Entries taken from a collection:
[Start of Attachment]

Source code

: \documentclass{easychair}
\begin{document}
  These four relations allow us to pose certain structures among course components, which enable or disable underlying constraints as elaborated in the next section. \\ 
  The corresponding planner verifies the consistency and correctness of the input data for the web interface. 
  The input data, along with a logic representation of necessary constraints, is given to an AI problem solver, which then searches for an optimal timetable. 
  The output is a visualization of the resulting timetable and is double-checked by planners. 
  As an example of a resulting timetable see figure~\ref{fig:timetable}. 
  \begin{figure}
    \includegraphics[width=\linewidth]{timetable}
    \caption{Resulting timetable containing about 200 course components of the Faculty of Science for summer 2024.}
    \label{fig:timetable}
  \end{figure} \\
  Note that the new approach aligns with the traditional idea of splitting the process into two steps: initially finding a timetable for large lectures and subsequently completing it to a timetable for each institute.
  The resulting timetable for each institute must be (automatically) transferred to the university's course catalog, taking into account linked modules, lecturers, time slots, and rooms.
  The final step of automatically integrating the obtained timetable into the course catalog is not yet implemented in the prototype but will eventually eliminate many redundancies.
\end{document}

[End of Attachment]
[Start of Attachment]

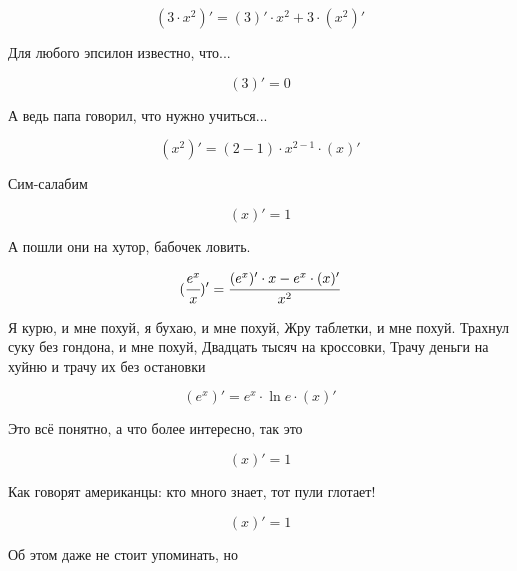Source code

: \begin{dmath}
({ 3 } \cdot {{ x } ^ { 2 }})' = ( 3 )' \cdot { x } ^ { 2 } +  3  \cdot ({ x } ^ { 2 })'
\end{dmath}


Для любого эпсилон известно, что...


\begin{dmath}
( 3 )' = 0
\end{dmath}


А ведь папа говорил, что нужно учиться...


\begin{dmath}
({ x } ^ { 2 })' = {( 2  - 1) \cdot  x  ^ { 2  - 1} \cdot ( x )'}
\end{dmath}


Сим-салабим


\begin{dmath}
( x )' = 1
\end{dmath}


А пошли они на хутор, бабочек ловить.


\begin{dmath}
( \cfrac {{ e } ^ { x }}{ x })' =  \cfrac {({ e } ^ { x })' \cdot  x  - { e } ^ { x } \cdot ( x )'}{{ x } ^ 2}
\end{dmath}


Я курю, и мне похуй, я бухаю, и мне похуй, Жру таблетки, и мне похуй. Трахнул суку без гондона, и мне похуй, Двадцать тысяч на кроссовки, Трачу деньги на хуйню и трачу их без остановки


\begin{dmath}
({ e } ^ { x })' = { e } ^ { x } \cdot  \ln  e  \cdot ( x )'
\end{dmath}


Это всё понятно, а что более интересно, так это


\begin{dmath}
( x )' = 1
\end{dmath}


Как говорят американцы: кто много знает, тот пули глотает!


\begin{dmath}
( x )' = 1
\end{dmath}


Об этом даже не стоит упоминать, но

[End of Attachment]
[Start of Attachment]

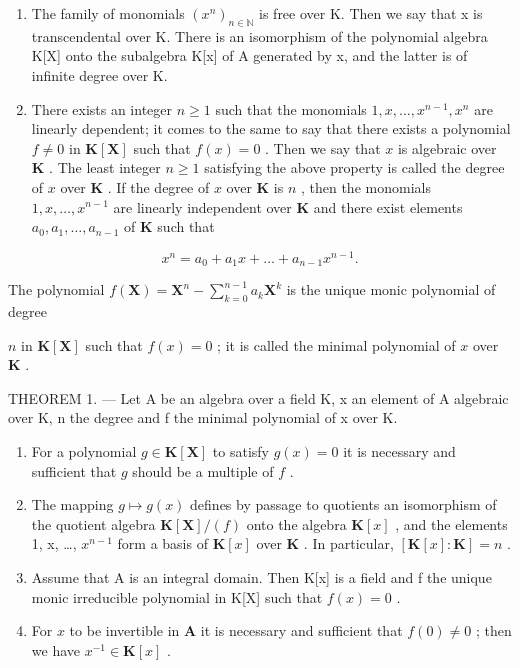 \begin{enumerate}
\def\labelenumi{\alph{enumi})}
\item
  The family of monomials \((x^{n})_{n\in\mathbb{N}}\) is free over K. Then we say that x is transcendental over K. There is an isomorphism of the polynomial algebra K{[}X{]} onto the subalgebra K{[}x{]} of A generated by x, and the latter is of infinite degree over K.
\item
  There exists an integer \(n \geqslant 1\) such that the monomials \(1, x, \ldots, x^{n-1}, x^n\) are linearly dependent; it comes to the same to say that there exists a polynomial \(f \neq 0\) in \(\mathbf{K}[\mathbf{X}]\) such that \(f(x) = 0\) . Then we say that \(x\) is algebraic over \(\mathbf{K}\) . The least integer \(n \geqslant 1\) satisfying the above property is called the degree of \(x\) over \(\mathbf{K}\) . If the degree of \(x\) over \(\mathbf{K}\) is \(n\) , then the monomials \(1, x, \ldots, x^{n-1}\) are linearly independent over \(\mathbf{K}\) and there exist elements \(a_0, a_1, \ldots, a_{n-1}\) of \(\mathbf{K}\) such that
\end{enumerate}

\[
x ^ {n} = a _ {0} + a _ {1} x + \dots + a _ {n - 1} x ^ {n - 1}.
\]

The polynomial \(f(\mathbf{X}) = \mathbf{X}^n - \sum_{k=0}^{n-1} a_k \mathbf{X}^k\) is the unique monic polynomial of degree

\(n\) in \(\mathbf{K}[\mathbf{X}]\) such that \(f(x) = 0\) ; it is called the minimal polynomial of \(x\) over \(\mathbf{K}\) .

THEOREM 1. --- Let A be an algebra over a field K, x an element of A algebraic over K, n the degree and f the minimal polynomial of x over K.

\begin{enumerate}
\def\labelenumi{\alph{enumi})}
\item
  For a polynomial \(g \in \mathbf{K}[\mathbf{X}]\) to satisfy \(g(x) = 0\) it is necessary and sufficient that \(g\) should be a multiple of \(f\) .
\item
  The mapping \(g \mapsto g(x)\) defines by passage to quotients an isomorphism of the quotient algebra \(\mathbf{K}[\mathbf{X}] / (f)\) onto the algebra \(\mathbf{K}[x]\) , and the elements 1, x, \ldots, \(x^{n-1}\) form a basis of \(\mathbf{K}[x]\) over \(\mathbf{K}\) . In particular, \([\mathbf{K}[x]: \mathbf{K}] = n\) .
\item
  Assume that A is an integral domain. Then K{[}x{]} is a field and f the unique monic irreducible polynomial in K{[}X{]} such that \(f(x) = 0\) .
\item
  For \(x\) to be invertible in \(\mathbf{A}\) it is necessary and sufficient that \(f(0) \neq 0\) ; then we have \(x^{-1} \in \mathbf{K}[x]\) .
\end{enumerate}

[End of Attachment]

What is required — Return each full line of the entries that contains the word "monomials".

Response for this exercise —
  The family of monomials \((x^{n})_{n\in\mathbb{N}}\) is free over K. Then we say that x is transcendental over K. There is an isomorphism of the polynomial algebra K{[}X{]} onto the subalgebra K{[}x{]} of A generated by x, and the latter is of infinite degree over K.
  There exists an integer \(n \geqslant 1\) such that the monomials \(1, x, \ldots, x^{n-1}, x^n\) are linearly dependent; it comes to the same to say that there exists a polynomial \(f \neq 0\) in \(\mathbf{K}[\mathbf{X}]\) such that \(f(x) = 0\) . Then we say that \(x\) is algebraic over \(\mathbf{K}\) . The least integer \(n \geqslant 1\) satisfying the above property is called the degree of \(x\) over \(\mathbf{K}\) . If the degree of \(x\) over \(\mathbf{K}\) is \(n\) , then the monomials \(1, x, \ldots, x^{n-1}\) are linearly independent over \(\mathbf{K}\) and there exist elements \(a_0, a_1, \ldots, a_{n-1}\) of \(\mathbf{K}\) such that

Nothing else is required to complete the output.